__Task requirements__:
Only one stretch of the listing below is wanted. Begin at the line that has "in deontic ordering", stop after the line that has "(of what is", and repeat every line in between exactly.
----- Supplied information
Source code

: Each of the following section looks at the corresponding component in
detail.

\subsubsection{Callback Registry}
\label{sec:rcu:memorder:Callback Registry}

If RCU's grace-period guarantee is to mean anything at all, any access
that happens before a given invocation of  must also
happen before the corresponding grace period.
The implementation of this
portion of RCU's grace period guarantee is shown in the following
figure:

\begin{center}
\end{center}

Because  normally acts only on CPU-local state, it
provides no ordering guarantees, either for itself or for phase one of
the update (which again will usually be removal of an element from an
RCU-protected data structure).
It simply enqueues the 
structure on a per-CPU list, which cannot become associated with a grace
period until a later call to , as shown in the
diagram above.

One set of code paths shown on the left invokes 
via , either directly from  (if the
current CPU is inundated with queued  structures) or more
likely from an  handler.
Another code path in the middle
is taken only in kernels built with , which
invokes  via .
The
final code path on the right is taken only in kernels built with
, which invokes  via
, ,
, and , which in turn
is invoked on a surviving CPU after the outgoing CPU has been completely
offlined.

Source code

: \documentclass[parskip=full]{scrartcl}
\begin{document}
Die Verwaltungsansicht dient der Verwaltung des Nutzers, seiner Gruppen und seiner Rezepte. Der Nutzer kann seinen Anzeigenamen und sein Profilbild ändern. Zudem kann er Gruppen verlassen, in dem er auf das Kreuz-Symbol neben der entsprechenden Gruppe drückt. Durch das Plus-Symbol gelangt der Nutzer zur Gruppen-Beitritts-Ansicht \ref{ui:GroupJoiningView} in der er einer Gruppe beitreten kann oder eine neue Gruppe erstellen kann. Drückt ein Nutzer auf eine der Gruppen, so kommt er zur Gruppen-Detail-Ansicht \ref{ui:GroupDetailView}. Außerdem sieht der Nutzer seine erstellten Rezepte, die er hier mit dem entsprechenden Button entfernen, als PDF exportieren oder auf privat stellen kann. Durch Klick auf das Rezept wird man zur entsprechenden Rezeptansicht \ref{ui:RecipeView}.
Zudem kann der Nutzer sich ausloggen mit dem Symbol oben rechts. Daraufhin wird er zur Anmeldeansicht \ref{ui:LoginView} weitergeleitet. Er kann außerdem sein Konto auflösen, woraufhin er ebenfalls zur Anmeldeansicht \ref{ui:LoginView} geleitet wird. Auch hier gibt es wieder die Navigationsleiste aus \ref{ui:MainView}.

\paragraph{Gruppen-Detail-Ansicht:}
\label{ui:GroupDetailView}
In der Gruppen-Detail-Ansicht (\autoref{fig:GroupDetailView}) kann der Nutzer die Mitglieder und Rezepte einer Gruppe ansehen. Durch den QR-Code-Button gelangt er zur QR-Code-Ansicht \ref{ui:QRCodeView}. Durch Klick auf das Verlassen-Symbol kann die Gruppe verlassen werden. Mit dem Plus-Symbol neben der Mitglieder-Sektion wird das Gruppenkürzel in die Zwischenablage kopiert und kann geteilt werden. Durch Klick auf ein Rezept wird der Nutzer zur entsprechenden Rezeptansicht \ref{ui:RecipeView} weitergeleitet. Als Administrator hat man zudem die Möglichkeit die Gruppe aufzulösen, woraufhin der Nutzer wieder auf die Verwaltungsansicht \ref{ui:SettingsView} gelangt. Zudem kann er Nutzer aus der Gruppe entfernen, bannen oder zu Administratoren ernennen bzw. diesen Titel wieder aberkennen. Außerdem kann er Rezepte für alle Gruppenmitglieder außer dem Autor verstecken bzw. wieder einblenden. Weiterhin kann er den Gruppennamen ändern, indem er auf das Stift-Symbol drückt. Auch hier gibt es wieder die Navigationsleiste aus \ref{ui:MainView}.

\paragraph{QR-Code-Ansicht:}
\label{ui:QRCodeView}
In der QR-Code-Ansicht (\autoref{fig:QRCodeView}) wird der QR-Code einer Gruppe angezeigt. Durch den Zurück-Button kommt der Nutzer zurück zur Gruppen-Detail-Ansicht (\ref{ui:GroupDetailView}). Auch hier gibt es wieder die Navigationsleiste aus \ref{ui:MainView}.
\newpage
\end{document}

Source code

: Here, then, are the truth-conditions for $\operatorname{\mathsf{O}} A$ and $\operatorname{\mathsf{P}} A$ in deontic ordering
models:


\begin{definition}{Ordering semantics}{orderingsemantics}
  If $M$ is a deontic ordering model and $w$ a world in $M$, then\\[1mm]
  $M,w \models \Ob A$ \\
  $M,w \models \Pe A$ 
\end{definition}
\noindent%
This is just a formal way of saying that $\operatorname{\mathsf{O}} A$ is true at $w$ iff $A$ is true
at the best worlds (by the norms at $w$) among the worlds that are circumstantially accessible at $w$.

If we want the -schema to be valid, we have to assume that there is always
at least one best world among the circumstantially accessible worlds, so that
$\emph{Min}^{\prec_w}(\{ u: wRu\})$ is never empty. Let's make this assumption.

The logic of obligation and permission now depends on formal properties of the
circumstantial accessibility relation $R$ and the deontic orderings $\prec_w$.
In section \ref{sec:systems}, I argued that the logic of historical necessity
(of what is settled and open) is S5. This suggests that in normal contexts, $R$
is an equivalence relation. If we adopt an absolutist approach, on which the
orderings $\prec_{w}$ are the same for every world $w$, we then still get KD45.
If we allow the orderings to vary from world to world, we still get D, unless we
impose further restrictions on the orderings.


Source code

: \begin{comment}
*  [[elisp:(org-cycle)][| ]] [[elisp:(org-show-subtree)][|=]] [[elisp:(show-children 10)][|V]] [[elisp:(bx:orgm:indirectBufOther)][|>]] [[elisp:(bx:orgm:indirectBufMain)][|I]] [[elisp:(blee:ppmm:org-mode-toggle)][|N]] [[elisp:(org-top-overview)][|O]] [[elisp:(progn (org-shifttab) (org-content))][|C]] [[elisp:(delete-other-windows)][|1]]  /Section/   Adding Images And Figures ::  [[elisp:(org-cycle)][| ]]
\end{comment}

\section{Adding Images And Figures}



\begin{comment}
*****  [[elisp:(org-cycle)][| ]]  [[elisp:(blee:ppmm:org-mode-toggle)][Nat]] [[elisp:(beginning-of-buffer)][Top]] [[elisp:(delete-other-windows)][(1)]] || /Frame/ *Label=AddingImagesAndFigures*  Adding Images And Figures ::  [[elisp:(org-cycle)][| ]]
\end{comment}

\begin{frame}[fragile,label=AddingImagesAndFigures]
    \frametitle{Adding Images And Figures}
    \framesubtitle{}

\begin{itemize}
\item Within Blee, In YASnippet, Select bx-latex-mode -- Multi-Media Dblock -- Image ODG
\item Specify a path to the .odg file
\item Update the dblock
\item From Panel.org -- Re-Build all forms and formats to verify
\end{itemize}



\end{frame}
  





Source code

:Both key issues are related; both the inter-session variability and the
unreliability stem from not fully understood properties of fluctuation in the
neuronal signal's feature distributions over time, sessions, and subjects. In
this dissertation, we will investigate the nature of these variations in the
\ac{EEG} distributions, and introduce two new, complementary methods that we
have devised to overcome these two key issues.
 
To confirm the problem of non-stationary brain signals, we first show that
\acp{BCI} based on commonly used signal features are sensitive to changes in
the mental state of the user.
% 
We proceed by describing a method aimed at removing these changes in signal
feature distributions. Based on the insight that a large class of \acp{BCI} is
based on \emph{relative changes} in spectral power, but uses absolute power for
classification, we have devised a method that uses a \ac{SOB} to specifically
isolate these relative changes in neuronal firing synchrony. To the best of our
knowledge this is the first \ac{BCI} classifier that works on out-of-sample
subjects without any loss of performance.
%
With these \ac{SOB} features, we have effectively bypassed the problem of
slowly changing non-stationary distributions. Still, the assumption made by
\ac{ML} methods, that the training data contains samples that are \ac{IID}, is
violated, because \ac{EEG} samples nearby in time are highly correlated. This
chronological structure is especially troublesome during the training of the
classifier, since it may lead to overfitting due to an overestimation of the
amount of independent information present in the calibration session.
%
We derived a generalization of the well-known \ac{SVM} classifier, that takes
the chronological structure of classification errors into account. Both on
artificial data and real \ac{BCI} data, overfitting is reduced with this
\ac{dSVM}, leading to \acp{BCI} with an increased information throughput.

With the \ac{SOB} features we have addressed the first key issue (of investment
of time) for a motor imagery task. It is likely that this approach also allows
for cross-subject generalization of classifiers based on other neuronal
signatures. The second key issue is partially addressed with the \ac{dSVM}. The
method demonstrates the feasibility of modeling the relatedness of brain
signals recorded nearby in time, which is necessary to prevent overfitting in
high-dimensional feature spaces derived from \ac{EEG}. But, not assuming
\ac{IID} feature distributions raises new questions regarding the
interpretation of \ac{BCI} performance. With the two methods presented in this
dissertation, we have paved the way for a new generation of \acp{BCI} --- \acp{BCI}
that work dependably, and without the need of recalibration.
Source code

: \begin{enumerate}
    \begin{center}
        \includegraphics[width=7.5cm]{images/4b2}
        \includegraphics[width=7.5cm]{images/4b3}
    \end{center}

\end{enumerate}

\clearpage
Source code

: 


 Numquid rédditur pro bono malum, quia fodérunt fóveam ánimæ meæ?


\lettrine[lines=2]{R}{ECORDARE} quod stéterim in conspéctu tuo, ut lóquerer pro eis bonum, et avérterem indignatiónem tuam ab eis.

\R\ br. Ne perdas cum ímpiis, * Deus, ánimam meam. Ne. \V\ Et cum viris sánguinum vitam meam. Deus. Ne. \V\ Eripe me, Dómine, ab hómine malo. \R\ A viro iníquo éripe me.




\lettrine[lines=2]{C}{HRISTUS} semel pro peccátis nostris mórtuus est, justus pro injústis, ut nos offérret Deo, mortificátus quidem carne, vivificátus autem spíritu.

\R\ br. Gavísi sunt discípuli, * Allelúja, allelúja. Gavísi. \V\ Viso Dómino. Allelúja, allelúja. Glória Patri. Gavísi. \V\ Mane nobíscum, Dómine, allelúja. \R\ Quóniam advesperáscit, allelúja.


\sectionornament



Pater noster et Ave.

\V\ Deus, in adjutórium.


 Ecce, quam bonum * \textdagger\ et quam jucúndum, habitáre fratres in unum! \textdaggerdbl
----------
__Reply to the task__:
: Here, then, are the truth-conditions for $\operatorname{\mathsf{O}} A$ and $\operatorname{\mathsf{P}} A$ in deontic ordering
models:


\begin{definition}{Ordering semantics}{orderingsemantics}
  If $M$ is a deontic ordering model and $w$ a world in $M$, then\\[1mm]
  $M,w \models \Ob A$ \\
  $M,w \models \Pe A$ 
\end{definition}
\noindent%
This is just a formal way of saying that $\operatorname{\mathsf{O}} A$ is true at $w$ iff $A$ is true
at the best worlds (by the norms at $w$) among the worlds that are circumstantially accessible at $w$.

If we want the -schema to be valid, we have to assume that there is always
at least one best world among the circumstantially accessible worlds, so that
$\emph{Min}^{\prec_w}(\{ u: wRu\})$ is never empty. Let's make this assumption.

The logic of obligation and permission now depends on formal properties of the
circumstantial accessibility relation $R$ and the deontic orderings $\prec_w$.
In section \ref{sec:systems}, I argued that the logic of historical necessity
(of what is settled and open) is S5. This suggests that in normal contexts, $R$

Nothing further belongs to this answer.